**WHAT NEEDS TO BE DONE**
Copy out the records that follow, leaving every character as it is.

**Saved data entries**
■ ■ ■ ■ ■
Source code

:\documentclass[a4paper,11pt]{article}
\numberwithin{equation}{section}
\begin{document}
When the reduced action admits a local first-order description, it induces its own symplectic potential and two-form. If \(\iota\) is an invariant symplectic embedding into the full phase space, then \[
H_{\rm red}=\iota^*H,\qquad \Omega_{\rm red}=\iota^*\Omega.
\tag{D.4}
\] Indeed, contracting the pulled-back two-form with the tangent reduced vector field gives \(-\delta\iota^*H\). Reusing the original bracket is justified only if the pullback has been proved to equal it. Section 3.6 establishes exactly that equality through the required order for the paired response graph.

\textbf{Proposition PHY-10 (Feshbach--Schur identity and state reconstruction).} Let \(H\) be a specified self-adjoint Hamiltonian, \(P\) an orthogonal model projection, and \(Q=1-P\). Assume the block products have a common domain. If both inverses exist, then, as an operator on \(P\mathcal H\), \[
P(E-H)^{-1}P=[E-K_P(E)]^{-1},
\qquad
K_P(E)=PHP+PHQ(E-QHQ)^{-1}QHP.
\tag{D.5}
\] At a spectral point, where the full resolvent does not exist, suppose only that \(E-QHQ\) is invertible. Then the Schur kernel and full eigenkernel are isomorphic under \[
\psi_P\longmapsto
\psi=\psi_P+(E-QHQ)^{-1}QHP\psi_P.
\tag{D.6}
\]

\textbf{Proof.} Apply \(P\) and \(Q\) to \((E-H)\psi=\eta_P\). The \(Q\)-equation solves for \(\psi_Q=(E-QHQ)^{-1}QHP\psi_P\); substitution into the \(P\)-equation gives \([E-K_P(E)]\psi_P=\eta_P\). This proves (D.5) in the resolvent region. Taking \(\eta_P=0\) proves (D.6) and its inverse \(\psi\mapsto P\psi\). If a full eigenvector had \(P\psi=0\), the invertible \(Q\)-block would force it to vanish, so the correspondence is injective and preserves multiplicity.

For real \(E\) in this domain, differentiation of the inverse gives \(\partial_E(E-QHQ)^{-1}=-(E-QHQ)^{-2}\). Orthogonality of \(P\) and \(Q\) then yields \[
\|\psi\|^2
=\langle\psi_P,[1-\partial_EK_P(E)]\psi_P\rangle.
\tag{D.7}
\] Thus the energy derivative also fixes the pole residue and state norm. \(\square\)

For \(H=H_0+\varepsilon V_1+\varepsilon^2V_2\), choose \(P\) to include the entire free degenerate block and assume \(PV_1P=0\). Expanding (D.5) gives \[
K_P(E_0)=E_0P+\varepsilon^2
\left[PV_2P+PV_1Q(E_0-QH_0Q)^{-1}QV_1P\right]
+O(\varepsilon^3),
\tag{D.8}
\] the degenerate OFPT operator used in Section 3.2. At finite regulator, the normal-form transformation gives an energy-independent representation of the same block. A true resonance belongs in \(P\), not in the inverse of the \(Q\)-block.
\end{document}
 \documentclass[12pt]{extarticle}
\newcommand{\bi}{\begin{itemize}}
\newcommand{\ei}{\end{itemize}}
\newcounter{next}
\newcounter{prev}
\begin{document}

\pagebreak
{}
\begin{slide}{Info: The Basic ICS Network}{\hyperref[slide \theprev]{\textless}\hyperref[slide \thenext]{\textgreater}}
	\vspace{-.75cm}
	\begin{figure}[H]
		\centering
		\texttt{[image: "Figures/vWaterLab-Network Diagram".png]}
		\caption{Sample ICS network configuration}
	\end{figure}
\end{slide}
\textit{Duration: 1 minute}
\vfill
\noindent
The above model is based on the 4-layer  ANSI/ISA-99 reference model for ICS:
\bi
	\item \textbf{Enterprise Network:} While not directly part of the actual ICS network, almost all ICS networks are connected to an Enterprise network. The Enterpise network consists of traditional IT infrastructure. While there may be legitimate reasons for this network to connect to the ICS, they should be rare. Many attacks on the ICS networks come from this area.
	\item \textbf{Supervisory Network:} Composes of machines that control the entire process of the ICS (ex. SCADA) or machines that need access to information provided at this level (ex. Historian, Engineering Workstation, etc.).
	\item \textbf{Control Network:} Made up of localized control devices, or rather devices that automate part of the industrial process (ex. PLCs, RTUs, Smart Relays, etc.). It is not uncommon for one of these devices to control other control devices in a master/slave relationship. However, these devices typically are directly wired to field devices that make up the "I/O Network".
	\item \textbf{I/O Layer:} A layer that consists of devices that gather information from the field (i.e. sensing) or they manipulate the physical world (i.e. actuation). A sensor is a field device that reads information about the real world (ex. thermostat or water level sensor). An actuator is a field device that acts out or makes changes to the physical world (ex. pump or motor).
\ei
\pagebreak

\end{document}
■ ■ ■ ■ ■
**ANSWER TO THE PROBLEM**
Source code

:\documentclass[a4paper,11pt]{article}
\numberwithin{equation}{section}
\begin{document}
When the reduced action admits a local first-order description, it induces its own symplectic potential and two-form. If \(\iota\) is an invariant symplectic embedding into the full phase space, then \[
H_{\rm red}=\iota^*H,\qquad \Omega_{\rm red}=\iota^*\Omega.
\tag{D.4}
\] Indeed, contracting the pulled-back two-form with the tangent reduced vector field gives \(-\delta\iota^*H\). Reusing the original bracket is justified only if the pullback has been proved to equal it. Section 3.6 establishes exactly that equality through the required order for the paired response graph.

\textbf{Proposition PHY-10 (Feshbach--Schur identity and state reconstruction).} Let \(H\) be a specified self-adjoint Hamiltonian, \(P\) an orthogonal model projection, and \(Q=1-P\). Assume the block products have a common domain. If both inverses exist, then, as an operator on \(P\mathcal H\), \[
P(E-H)^{-1}P=[E-K_P(E)]^{-1},
\qquad
K_P(E)=PHP+PHQ(E-QHQ)^{-1}QHP.
\tag{D.5}
\] At a spectral point, where the full resolvent does not exist, suppose only that \(E-QHQ\) is invertible. Then the Schur kernel and full eigenkernel are isomorphic under \[
\psi_P\longmapsto
\psi=\psi_P+(E-QHQ)^{-1}QHP\psi_P.
\tag{D.6}
\]

\textbf{Proof.} Apply \(P\) and \(Q\) to \((E-H)\psi=\eta_P\). The \(Q\)-equation solves for \(\psi_Q=(E-QHQ)^{-1}QHP\psi_P\); substitution into the \(P\)-equation gives \([E-K_P(E)]\psi_P=\eta_P\). This proves (D.5) in the resolvent region. Taking \(\eta_P=0\) proves (D.6) and its inverse \(\psi\mapsto P\psi\). If a full eigenvector had \(P\psi=0\), the invertible \(Q\)-block would force it to vanish, so the correspondence is injective and preserves multiplicity.

For real \(E\) in this domain, differentiation of the inverse gives \(\partial_E(E-QHQ)^{-1}=-(E-QHQ)^{-2}\). Orthogonality of \(P\) and \(Q\) then yields \[
\|\psi\|^2
=\langle\psi_P,[1-\partial_EK_P(E)]\psi_P\rangle.
\tag{D.7}
\] Thus the energy derivative also fixes the pole residue and state norm. \(\square\)

For \(H=H_0+\varepsilon V_1+\varepsilon^2V_2\), choose \(P\) to include the entire free degenerate block and assume \(PV_1P=0\). Expanding (D.5) gives \[
K_P(E_0)=E_0P+\varepsilon^2
\left[PV_2P+PV_1Q(E_0-QH_0Q)^{-1}QV_1P\right]
+O(\varepsilon^3),
\tag{D.8}
\] the degenerate OFPT operator used in Section 3.2. At finite regulator, the normal-form transformation gives an energy-independent representation of the same block. A true resonance belongs in \(P\), not in the inverse of the \(Q\)-block.
\end{document}
 \documentclass[12pt]{extarticle}
\newcommand{\bi}{\begin{itemize}}
\newcommand{\ei}{\end{itemize}}
\newcounter{next}
\newcounter{prev}
\begin{document}

\pagebreak
{}
\begin{slide}{Info: The Basic ICS Network}{\hyperref[slide \theprev]{\textless}\hyperref[slide \thenext]{\textgreater}}
	\vspace{-.75cm}
	\begin{figure}[H]
		\centering
		\texttt{[image: "Figures/vWaterLab-Network Diagram".png]}
		\caption{Sample ICS network configuration}
	\end{figure}
\end{slide}
\textit{Duration: 1 minute}
\vfill
\noindent
The above model is based on the 4-layer  ANSI/ISA-99 reference model for ICS:
\bi
	\item \textbf{Enterprise Network:} While not directly part of the actual ICS network, almost all ICS networks are connected to an Enterprise network. The Enterpise network consists of traditional IT infrastructure. While there may be legitimate reasons for this network to connect to the ICS, they should be rare. Many attacks on the ICS networks come from this area.
	\item \textbf{Supervisory Network:} Composes of machines that control the entire process of the ICS (ex. SCADA) or machines that need access to information provided at this level (ex. Historian, Engineering Workstation, etc.).
	\item \textbf{Control Network:} Made up of localized control devices, or rather devices that automate part of the industrial process (ex. PLCs, RTUs, Smart Relays, etc.). It is not uncommon for one of these devices to control other control devices in a master/slave relationship. However, these devices typically are directly wired to field devices that make up the "I/O Network".
	\item \textbf{I/O Layer:} A layer that consists of devices that gather information from the field (i.e. sensing) or they manipulate the physical world (i.e. actuation). A sensor is a field device that reads information about the real world (ex. thermostat or water level sensor). An actuator is a field device that acts out or makes changes to the physical world (ex. pump or motor).
\ei
\pagebreak

\end{document}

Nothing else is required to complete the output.